On February 23, 2010, The European Institute held a special breakfast meeting of its Transatlantic Roundtable on Financial and Monetary Affairs with His Excellency Vassilis Kaskarelis, Ambassador of Greece to the United States, who spoke about the implications of Greece’s financial crisis.

Ambassador Kaskarelis explained that serious structural problems have existed in Greece for 7 years and that for most of 2009, no action was taken to correct these problems due to the upcoming elections.  As a result, he argued that the new government elected in October 2009 faces the herculean task of solving Greece’s longstanding financial woes.  Ambassador Kaskarelis said that he is optimistic for Greece’s future because this is the first time that the EU is enforcing specific economic measures in Greece and he believes that Greece has hit rock bottom, which means that people will soon start buying and investing in Greece again.
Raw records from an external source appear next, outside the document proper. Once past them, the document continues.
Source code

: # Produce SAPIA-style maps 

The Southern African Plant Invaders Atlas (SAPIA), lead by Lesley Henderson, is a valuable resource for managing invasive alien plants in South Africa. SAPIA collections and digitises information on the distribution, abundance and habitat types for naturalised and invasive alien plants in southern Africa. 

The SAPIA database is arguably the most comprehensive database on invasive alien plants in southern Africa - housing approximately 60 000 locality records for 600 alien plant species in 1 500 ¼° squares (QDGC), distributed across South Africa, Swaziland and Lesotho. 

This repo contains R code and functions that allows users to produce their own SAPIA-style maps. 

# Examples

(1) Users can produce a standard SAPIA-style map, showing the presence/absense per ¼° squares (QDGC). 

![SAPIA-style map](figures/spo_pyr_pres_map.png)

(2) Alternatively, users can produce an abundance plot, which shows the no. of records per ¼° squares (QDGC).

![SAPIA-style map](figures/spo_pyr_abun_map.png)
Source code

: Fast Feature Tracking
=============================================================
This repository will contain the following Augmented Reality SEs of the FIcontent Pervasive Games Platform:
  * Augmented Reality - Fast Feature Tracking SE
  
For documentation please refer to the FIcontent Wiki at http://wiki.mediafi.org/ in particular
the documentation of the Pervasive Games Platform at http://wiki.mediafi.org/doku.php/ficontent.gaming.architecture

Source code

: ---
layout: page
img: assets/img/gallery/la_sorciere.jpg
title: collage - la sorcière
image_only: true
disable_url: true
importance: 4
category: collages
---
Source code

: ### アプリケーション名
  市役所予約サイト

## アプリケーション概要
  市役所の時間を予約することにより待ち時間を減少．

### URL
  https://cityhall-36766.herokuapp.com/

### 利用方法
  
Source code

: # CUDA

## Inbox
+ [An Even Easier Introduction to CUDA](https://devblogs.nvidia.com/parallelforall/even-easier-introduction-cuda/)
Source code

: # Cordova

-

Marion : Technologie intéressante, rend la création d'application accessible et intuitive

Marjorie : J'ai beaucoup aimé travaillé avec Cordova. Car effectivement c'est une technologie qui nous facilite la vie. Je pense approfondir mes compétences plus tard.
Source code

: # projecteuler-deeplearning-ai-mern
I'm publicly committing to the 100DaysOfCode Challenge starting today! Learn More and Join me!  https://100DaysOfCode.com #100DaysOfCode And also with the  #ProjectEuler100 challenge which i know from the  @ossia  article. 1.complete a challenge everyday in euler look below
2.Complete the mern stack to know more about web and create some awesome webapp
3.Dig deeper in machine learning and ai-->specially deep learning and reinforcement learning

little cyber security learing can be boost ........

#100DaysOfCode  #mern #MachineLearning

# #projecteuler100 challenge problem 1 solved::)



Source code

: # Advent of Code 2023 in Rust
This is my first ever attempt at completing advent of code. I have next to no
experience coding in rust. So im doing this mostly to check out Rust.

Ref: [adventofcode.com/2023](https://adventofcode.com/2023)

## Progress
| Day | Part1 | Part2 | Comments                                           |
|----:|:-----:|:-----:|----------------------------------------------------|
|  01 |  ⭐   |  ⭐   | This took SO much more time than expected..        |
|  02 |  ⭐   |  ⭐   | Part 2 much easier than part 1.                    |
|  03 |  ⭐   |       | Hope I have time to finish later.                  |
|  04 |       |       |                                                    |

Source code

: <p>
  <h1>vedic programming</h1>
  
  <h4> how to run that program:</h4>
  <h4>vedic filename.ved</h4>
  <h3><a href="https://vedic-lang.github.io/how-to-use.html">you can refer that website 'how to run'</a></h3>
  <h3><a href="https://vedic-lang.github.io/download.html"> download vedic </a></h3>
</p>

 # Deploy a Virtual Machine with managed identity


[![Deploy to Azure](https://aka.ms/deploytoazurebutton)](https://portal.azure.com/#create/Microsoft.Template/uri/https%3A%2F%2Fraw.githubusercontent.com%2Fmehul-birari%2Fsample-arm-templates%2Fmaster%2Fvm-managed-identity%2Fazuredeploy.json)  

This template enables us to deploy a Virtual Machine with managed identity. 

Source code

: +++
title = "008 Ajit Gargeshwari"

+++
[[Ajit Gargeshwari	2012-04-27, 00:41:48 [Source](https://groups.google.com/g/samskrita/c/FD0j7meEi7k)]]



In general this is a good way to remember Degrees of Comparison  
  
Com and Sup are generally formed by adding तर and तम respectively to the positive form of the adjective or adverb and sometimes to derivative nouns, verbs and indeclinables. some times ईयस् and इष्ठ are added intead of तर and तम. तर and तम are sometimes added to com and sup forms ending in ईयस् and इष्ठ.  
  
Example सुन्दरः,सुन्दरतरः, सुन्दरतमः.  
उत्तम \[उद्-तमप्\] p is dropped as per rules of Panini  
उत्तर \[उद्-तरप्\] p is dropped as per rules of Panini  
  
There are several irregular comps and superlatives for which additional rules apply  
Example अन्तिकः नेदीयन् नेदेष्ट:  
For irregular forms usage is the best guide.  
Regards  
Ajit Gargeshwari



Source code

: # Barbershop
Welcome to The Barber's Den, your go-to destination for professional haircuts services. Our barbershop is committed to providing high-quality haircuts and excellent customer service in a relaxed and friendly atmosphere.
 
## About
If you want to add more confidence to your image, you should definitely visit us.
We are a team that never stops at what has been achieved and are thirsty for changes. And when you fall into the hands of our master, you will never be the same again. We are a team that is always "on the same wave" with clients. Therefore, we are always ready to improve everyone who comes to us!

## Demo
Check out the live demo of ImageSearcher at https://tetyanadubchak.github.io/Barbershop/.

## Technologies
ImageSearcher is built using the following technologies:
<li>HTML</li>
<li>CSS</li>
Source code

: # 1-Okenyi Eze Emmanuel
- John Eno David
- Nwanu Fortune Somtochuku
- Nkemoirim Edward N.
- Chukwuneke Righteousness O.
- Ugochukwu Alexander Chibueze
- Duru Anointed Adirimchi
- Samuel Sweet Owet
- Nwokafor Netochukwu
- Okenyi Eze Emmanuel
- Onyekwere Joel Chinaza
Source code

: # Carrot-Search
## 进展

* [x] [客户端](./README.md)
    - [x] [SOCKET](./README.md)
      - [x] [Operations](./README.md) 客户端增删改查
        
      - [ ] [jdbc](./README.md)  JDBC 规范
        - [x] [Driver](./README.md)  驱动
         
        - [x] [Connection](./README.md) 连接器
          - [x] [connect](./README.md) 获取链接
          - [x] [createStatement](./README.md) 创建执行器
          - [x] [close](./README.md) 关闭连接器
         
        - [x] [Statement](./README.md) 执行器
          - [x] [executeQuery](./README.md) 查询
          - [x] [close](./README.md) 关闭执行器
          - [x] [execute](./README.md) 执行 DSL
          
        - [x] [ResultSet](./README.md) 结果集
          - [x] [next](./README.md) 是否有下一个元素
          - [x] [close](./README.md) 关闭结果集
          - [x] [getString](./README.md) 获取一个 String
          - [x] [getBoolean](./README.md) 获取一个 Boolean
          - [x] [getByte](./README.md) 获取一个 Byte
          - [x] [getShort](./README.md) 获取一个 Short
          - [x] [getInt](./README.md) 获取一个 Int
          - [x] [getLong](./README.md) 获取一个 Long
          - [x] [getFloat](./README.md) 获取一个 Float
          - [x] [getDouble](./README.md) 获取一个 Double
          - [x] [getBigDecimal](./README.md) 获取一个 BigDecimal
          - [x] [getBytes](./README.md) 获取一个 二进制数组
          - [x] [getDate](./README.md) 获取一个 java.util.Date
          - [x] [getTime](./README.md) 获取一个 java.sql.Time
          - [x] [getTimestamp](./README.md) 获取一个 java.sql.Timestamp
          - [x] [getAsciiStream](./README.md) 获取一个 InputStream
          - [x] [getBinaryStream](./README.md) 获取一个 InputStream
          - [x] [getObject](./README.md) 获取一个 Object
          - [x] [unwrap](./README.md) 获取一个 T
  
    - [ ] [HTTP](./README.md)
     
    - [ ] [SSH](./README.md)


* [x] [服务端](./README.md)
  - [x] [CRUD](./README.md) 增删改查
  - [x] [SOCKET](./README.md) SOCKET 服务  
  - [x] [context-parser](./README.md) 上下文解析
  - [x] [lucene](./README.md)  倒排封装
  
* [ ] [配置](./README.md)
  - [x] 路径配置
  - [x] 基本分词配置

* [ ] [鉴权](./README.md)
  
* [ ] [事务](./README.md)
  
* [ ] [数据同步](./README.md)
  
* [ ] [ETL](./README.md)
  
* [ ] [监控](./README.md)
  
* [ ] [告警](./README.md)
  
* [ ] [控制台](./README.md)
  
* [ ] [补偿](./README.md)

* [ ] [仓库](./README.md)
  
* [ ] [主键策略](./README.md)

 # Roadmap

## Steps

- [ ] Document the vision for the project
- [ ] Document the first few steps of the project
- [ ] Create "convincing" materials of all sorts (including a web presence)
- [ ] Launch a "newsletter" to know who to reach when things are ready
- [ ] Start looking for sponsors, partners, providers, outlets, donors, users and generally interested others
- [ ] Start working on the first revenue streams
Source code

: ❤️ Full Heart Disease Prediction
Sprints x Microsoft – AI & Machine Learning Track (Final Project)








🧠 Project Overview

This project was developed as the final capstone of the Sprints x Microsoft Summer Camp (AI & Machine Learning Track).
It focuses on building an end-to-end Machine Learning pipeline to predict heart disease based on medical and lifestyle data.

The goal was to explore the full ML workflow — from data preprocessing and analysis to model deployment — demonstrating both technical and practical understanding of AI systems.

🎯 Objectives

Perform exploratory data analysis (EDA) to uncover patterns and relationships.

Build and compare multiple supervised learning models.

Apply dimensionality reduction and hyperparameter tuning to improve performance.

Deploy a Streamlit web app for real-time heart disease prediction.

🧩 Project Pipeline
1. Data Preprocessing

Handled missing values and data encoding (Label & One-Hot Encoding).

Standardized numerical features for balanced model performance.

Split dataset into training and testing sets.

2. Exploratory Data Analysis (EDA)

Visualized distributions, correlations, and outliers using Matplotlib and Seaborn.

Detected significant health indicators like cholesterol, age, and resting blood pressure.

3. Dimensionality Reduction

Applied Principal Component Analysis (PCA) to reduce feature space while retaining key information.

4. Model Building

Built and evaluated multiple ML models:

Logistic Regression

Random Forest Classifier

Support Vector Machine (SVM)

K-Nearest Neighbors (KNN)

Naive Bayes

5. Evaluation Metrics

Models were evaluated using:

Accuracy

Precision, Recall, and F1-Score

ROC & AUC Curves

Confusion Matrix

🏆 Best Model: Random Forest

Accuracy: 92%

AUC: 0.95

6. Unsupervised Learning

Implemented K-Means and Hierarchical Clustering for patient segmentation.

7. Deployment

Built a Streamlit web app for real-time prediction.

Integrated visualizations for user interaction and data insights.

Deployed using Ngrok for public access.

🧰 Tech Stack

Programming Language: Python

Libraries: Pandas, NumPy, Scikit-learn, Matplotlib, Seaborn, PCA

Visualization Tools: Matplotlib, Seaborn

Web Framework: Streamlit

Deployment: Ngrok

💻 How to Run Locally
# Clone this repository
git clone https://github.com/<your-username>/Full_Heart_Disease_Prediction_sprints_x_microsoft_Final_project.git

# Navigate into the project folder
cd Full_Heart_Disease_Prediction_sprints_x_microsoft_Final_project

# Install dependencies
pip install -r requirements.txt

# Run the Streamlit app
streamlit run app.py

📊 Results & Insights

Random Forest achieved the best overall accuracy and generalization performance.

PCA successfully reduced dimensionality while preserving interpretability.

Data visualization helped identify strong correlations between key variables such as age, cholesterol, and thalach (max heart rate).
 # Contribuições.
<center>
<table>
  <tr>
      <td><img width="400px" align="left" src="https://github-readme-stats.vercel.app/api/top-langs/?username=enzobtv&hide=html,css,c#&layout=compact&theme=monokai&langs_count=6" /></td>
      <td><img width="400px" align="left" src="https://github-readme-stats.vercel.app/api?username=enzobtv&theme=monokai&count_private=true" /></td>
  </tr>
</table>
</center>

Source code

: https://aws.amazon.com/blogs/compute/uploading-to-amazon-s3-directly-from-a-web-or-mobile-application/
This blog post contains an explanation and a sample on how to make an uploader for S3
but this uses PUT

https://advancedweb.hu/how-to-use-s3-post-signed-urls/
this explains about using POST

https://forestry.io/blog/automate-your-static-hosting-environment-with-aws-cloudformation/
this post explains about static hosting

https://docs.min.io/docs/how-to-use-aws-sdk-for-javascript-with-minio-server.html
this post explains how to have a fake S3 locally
The Ambassador remarked that while the current crisis needs guidance from Brussels, domestic concerns must also be taken into consideration.  He argued that if the Greek people do not approve of the measures implemented by external actors, the government will lose the next election and the reform process will be stalled or possibly halted.  Reform will take time, the Ambassador emphasized, and he advocated for selling these reform measures to the public the right way in order to avoid a social crisis.

Finally, Ambassador Kaskarelis turned to Europe and the impact on the Eurozone.  He argued that the situation in Greece is not unlike financial crises other EU countries have faced; Greece is just the first country to allow the crisis to go this far.  The Ambassador argued that measures could have been imposed on Greece last year by the EU if the process to do so had been clearer and less complicated.  He stated that the problems in Greece affect the whole of the EU, not just the Eurozone and that the EU is testing how much they can react to this situation.  Ambassador Kaskarelis believes that the EU is reluctant to loan money to Greece because they fear what will happen if another Eurozone country faces a similar problem.  He concluded by saying that decisions have to be made and it is up to Europe because Greece has already made their decisions.